## Your goal
In the records below, find each line holding the word "quot" and copy it.

## Data to process
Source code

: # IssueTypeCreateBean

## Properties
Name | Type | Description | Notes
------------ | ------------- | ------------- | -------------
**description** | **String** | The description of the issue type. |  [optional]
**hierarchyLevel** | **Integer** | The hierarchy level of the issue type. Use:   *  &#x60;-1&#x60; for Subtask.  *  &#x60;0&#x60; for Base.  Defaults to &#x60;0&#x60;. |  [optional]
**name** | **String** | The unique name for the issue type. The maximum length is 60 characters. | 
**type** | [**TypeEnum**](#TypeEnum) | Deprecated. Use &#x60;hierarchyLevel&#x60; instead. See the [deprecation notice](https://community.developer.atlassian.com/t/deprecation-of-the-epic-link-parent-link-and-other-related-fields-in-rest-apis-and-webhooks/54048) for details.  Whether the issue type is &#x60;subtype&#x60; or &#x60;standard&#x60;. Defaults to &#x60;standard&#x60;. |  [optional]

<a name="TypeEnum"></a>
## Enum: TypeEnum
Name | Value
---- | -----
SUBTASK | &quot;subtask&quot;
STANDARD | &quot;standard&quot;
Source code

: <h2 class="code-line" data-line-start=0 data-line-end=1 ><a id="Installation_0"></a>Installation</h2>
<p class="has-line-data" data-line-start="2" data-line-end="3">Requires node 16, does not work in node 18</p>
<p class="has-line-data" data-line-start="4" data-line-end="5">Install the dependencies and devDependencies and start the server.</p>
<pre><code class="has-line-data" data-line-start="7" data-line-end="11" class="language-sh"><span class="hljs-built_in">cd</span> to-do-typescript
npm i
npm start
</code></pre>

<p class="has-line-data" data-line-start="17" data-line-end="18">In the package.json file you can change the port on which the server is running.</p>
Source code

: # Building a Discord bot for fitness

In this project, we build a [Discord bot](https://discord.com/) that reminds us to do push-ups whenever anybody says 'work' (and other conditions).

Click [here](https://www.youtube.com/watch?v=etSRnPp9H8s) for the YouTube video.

## Worked solution
SUBTASK | &quot;subtask&quot;
STANDARD | &quot;standard&quot;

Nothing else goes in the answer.